Acresce ainda que os desembargadores apontaram que a imputação quanto aos 50 anos que alegadamente durou a violência doméstica “além de genérica e não situada no tempo e local diz respeito a momentos temporais em que o ilícito em causa não existia no ordenamento jurídico ou os ilícitos em que eventualmente se desdobrariam tais condutas não constituíam crimes de natureza pública”.
“Há que ponderar a situação concreta do arguido (doente cancerígeno, ingestão de bebidas alcoólicas e o relacionamento sexual do casal ou a ausência deste por parte da esposa)”, defenderam.
Na decisão, é ainda referido que o facto de a mulher não querer manter relações sexuais com o marido releva da “diferente natureza do homem e da mulher em função da idade e da apetência para o ato, que em face duma ausência de conhecimento ou deficiente compreensão de tal fenómeno, leva a conflitos entre os casais e a eventuais acusações de infidelidade, como parece ser o caso, face ao nível cultural dos intervenientes”. E que “a situação de surdez do arguido, o que tudo o induz a um sentimento de menoridade (e quiçá de inutilidade, afetando a sua auto-estima”.
Destacando também o facto de a vítima estar disposta a continuar a cuidar do seu agressor, os juízes consideraram que “afigura-se-nos por isso não deverem ser aplicadas as medidas propostas, sendo suficiente para acautelar os perigos do ilícito em causa a medida de coação aplicada”.
“Se algo deveria ser alterado era a imposição de tratamento psicológico de modo a afastar o estigma da doença (cancro), da surdez e sentimento de inferioridade, ou controle de impulsos, a cargo a Segurança Social ou dos Serviços de Reinserção Social, de modo a ajudar o arguido e desse modo também a vítima, potenciando a possibilidade de criação de uma sã convivência”, remataram.
“Todos os crimes têm a sua circunstância. E a deste é machismo."

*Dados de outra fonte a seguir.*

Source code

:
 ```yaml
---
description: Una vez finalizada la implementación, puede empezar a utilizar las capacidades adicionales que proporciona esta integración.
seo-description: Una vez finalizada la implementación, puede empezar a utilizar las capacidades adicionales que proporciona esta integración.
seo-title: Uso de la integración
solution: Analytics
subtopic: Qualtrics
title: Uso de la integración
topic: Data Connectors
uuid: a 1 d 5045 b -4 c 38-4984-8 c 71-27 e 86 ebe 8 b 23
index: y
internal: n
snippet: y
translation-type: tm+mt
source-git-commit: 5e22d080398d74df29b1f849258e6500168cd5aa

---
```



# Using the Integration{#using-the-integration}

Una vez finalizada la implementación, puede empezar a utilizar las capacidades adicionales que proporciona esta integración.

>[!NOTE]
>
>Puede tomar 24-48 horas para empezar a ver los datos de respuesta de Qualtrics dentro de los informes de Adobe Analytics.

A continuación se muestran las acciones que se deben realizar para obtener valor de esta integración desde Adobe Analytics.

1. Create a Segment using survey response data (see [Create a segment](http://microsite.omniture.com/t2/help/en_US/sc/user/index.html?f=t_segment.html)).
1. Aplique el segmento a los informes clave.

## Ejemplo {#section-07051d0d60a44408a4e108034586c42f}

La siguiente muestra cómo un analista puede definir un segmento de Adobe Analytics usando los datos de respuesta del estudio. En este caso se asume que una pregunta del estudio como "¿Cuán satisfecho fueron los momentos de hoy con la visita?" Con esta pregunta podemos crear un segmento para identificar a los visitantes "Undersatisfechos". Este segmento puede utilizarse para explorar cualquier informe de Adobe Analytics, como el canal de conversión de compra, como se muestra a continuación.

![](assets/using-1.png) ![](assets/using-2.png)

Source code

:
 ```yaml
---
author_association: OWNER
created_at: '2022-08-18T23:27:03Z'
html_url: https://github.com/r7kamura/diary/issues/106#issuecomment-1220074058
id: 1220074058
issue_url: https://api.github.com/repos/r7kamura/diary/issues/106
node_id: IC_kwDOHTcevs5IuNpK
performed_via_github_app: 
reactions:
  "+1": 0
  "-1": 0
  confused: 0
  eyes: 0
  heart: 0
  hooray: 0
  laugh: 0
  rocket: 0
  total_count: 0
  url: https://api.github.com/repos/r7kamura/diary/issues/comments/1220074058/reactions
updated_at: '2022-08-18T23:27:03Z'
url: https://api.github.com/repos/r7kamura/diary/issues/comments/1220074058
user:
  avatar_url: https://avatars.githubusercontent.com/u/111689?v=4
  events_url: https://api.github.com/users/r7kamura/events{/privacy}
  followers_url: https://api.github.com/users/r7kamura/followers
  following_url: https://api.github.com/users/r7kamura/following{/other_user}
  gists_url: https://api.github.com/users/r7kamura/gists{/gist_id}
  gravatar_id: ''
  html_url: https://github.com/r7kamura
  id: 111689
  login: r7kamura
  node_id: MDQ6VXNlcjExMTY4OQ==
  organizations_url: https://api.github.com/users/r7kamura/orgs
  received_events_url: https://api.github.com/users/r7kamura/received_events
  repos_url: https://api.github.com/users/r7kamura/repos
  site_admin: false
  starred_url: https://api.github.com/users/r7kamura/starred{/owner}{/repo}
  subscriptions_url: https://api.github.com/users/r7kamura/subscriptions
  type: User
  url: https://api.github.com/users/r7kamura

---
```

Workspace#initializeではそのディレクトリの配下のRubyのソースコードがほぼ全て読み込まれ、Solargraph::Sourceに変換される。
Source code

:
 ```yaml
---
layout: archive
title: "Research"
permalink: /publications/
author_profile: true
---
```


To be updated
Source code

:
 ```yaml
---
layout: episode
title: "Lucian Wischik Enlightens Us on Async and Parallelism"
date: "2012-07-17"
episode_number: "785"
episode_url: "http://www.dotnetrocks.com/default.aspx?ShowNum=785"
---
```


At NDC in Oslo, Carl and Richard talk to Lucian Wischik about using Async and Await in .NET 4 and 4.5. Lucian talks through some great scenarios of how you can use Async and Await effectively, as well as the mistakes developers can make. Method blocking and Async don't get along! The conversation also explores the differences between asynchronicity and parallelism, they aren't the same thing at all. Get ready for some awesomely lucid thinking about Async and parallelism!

Na sua conta de Twitter, Joana Mortágua expressou a sua indignação face à decisão: “Todos os crimes têm a sua circunstância. E a deste é machismo. De que outra forma a ‘falta de sexo’ seria usada como atenuante da violência doméstica? Sobretudo quando a vítima fala em violação conjugal. Ser mulher anula direitos humanos? Tem de se sujeitar por ser idosa?”, escreve.

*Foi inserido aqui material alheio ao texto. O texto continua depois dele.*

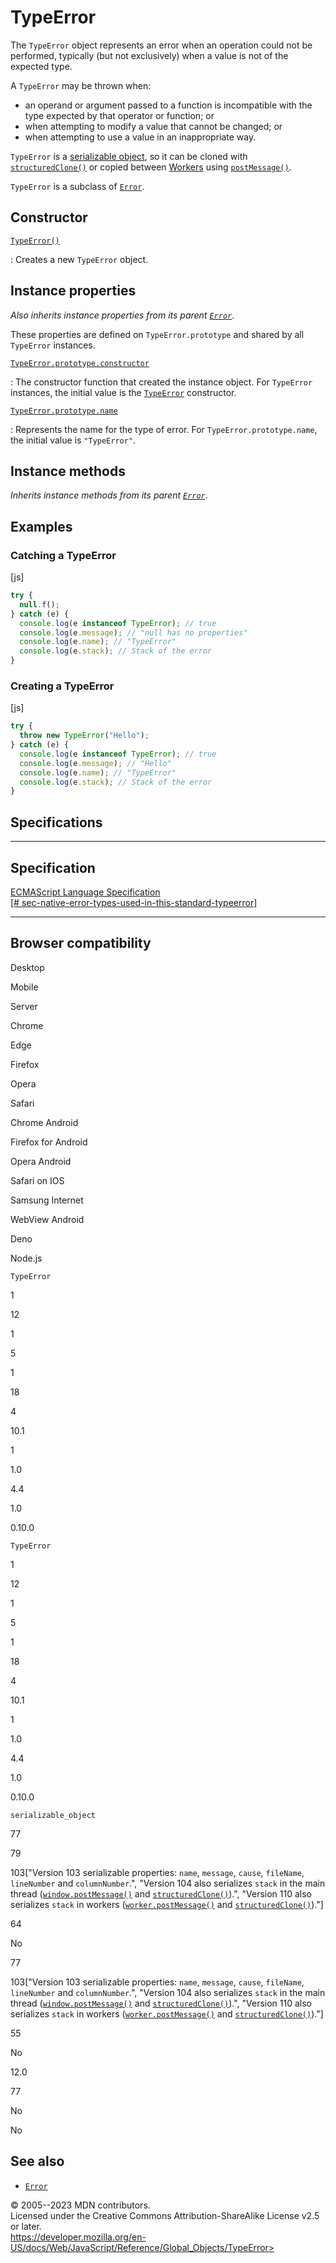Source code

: TypeError
=========

 
The `TypeError` object represents an error when an operation could not
be performed, typically (but not exclusively) when a value is not of the
expected type.

A `TypeError` may be thrown when:

-   an operand or argument passed to a function is incompatible with the
    type expected by that operator or function; or
-   when attempting to modify a value that cannot be changed; or
-   when attempting to use a value in an inappropriate way.

`TypeError` is a [serializable
object](https://developer.mozilla.org/en-US/docs/Glossary/Serializable_object),
so it can be cloned with
[`structuredClone()`](https://developer.mozilla.org/en-US/docs/Web/API/structuredClone)
or copied between
[Workers](https://developer.mozilla.org/en-US/docs/Web/API/Worker) using
[`postMessage()`](https://developer.mozilla.org/en-US/docs/Web/API/Worker/postMessage).

`TypeError` is a subclass of [`Error`](error).


 
Constructor
-----------

 

[`TypeError()`](typeerror/typeerror)

:   Creates a new `TypeError` object.



 
Instance properties 
-------------------

 
*Also inherits instance properties from its parent [`Error`](error)*.

These properties are defined on `TypeError.prototype` and shared by all
`TypeError` instances.

[`TypeError.prototype.constructor`](object/constructor)

:   The constructor function that created the instance object. For
    `TypeError` instances, the initial value is the
    [`TypeError`](typeerror/typeerror) constructor.

[`TypeError.prototype.name`](error/name)

:   Represents the name for the type of error. For
    `TypeError.prototype.name`, the initial value is `"TypeError"`.



 
Instance methods 
----------------

 
*Inherits instance methods from its parent [`Error`](error)*.



 
Examples
--------


 
### Catching a TypeError 

 
 
 
[js]


```js
try {
  null.f();
} catch (e) {
  console.log(e instanceof TypeError); // true
  console.log(e.message); // "null has no properties"
  console.log(e.name); // "TypeError"
  console.log(e.stack); // Stack of the error
}
```




 
### Creating a TypeError 

 
 
 
[js]


```js
try {
  throw new TypeError("Hello");
} catch (e) {
  console.log(e instanceof TypeError); // true
  console.log(e.message); // "Hello"
  console.log(e.name); // "TypeError"
  console.log(e.stack); // Stack of the error
}
```




Specifications
--------------

 
  -------------------------------------------------------------------------------------------------------------------------------------------------------------------------------------
  Specification
  -------------------------------------------------------------------------------------------------------------------------------------------------------------------------------------
  [ECMAScript Language Specification\
  [\#
  sec-native-error-types-used-in-this-standard-typeerror]](https://tc39.es/ecma262/multipage/fundamental-objects.html#sec-native-error-types-used-in-this-standard-typeerror)

  -------------------------------------------------------------------------------------------------------------------------------------------------------------------------------------


Browser compatibility 
---------------------

 


Desktop

Mobile

Server

Chrome

Edge

Firefox

Opera

Safari

Chrome Android

Firefox for Android

Opera Android

Safari on IOS

Samsung Internet

WebView Android

Deno

Node.js

`TypeError`

1

12

1

5

1

18

4

10.1

1

1.0

4.4

1.0

0.10.0

`TypeError`

1

12

1

5

1

18

4

10.1

1

1.0

4.4

1.0

0.10.0

`serializable_object`

77

79

103\[\"Version 103 serializable properties: `name`, `message`, `cause`,
`fileName`, `lineNumber` and `columnNumber`.\", \"Version 104 also
serializes `stack` in the main thread
([`window.postMessage()`](https://developer.mozilla.org/docs/Web/API/Window/postMessage)
and
[`structuredClone()`](https://developer.mozilla.org/docs/Web/API/structuredClone)).\",
\"Version 110 also serializes `stack` in workers
([`worker.postMessage()`](https://developer.mozilla.org/docs/Web/API/Worker/postMessage)
and
[`structuredClone()`](https://developer.mozilla.org/docs/Web/API/structuredClone)).\"\]

64

No

77

103\[\"Version 103 serializable properties: `name`, `message`, `cause`,
`fileName`, `lineNumber` and `columnNumber`.\", \"Version 104 also
serializes `stack` in the main thread
([`window.postMessage()`](https://developer.mozilla.org/docs/Web/API/Window/postMessage)
and
[`structuredClone()`](https://developer.mozilla.org/docs/Web/API/structuredClone)).\",
\"Version 110 also serializes `stack` in workers
([`worker.postMessage()`](https://developer.mozilla.org/docs/Web/API/Worker/postMessage)
and
[`structuredClone()`](https://developer.mozilla.org/docs/Web/API/structuredClone)).\"\]

55

No

12.0

77

No

No

 
See also 
--------

 
-   [`Error`](error)



 
© 2005--2023 MDN contributors.\
Licensed under the Creative Commons Attribution-ShareAlike License v2.5
or later.\
https://developer.mozilla.org/en-US/docs/Web/JavaScript/Reference/Global_Objects/TypeError>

E acrescenta: “E como é que o Estado pode usar a condição económica de um arguido e seu estado de doente oncológico como justificação para obrigar uma mulher à convivência com o seu agressor?”.

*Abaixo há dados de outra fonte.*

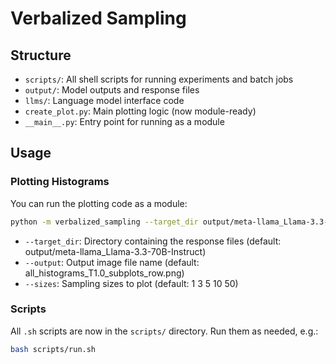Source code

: # Verbalized Sampling

## Structure

- `scripts/`: All shell scripts for running experiments and batch jobs
- `output/`: Model outputs and response files
- `llms/`: Language model interface code
- `create_plot.py`: Main plotting logic (now module-ready)
- `__main__.py`: Entry point for running as a module

## Usage

### Plotting Histograms

You can run the plotting code as a module:

```bash
python -m verbalized_sampling --target_dir output/meta-llama_Llama-3.3-70B-Instruct --output all_histograms_T1.0_subplots_row.png --sizes 1 3 5 10 50
```

- `--target_dir`: Directory containing the response files (default: output/meta-llama_Llama-3.3-70B-Instruct)
- `--output`: Output image file name (default: all_histograms_T1.0_subplots_row.png)
- `--sizes`: Sampling sizes to plot (default: 1 3 5 10 50)

### Scripts

All `.sh` scripts are now in the `scripts/` directory. Run them as needed, e.g.:

```bash
bash scripts/run.sh
``` 
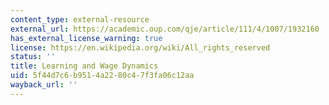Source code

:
 ```yaml
---
content_type: external-resource
external_url: https://academic.oup.com/qje/article/111/4/1007/1932160
has_external_license_warning: true
license: https://en.wikipedia.org/wiki/All_rights_reserved
status: ''
title: Learning and Wage Dynamics
uid: 5f44d7c6-b951-4a22-80c4-7f3fa06c12aa
wayback_url: ''
---
```


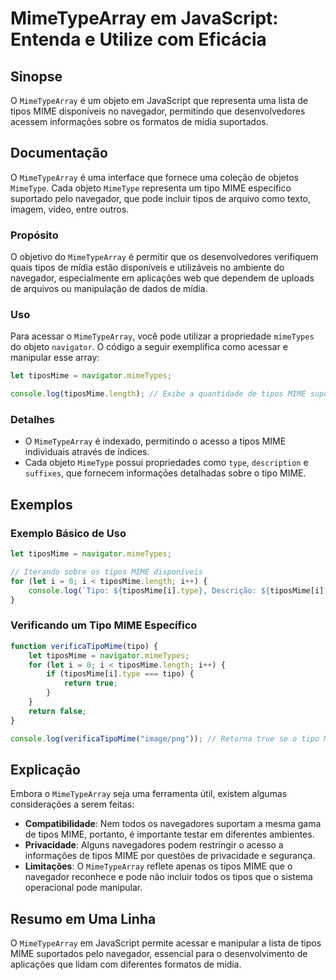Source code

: <!--
Meta Description: # MimeTypeArray em JavaScript: Entenda e Utilize com Eficácia ## Sinopse O `MimeTypeArray` é um objeto em JavaScript que representa uma lista de tipos...
Meta Keywords: mime, tipos, que, mimetypearray, tiposmime
-->

# MimeTypeArray em JavaScript: Entenda e Utilize com Eficácia

## Sinopse
O `MimeTypeArray` é um objeto em JavaScript que representa uma lista de tipos MIME disponíveis no navegador, permitindo que desenvolvedores acessem informações sobre os formatos de mídia suportados.

## Documentação
O `MimeTypeArray` é uma interface que fornece uma coleção de objetos `MimeType`. Cada objeto `MimeType` representa um tipo MIME específico suportado pelo navegador, que pode incluir tipos de arquivo como texto, imagem, vídeo, entre outros.

### Propósito
O objetivo do `MimeTypeArray` é permitir que os desenvolvedores verifiquem quais tipos de mídia estão disponíveis e utilizáveis no ambiente do navegador, especialmente em aplicações web que dependem de uploads de arquivos ou manipulação de dados de mídia.

### Uso
Para acessar o `MimeTypeArray`, você pode utilizar a propriedade `mimeTypes` do objeto `navigator`. O código a seguir exemplifica como acessar e manipular esse array:

```javascript
let tiposMime = navigator.mimeTypes;

console.log(tiposMime.length); // Exibe a quantidade de tipos MIME suportados
```

### Detalhes
- O `MimeTypeArray` é indexado, permitindo o acesso a tipos MIME individuais através de índices.
- Cada objeto `MimeType` possui propriedades como `type`, `description` e `suffixes`, que fornecem informações detalhadas sobre o tipo MIME.

## Exemplos
### Exemplo Básico de Uso
```javascript
let tiposMime = navigator.mimeTypes;

// Iterando sobre os tipos MIME disponíveis
for (let i = 0; i < tiposMime.length; i++) {
    console.log(`Tipo: ${tiposMime[i].type}, Descrição: ${tiposMime[i].description}`);
}
```

### Verificando um Tipo MIME Específico
```javascript
function verificaTipoMime(tipo) {
    let tiposMime = navigator.mimeTypes;
    for (let i = 0; i < tiposMime.length; i++) {
        if (tiposMime[i].type === tipo) {
            return true;
        }
    }
    return false;
}

console.log(verificaTipoMime("image/png")); // Retorna true se o tipo MIME estiver disponível
```

## Explicação
Embora o `MimeTypeArray` seja uma ferramenta útil, existem algumas considerações a serem feitas:
- **Compatibilidade**: Nem todos os navegadores suportam a mesma gama de tipos MIME, portanto, é importante testar em diferentes ambientes.
- **Privacidade**: Alguns navegadores podem restringir o acesso a informações de tipos MIME por questões de privacidade e segurança.
- **Limitações**: O `MimeTypeArray` reflete apenas os tipos MIME que o navegador reconhece e pode não incluir todos os tipos que o sistema operacional pode manipular.

## Resumo em Uma Linha
O `MimeTypeArray` em JavaScript permite acessar e manipular a lista de tipos MIME suportados pelo navegador, essencial para o desenvolvimento de aplicações que lidam com diferentes formatos de mídia.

Uma após outra, achamos que uma destas histórias será a última, a que tem o poder de mudar de tudo. E de todas as vezes surge outro caso, outra mulher vítima, outra justificação. Isto não vai parar, tem de ser travado. Por todas nós. Nem uma mais https://t.co/1waCuH9Dxs
— Joana Mortágua (@JoanaMortagua) April 6, 2022
Organizações como a UMAR - União de Mulheres Alternativa e Resposta também lamentam mais esta “sentença sexista”.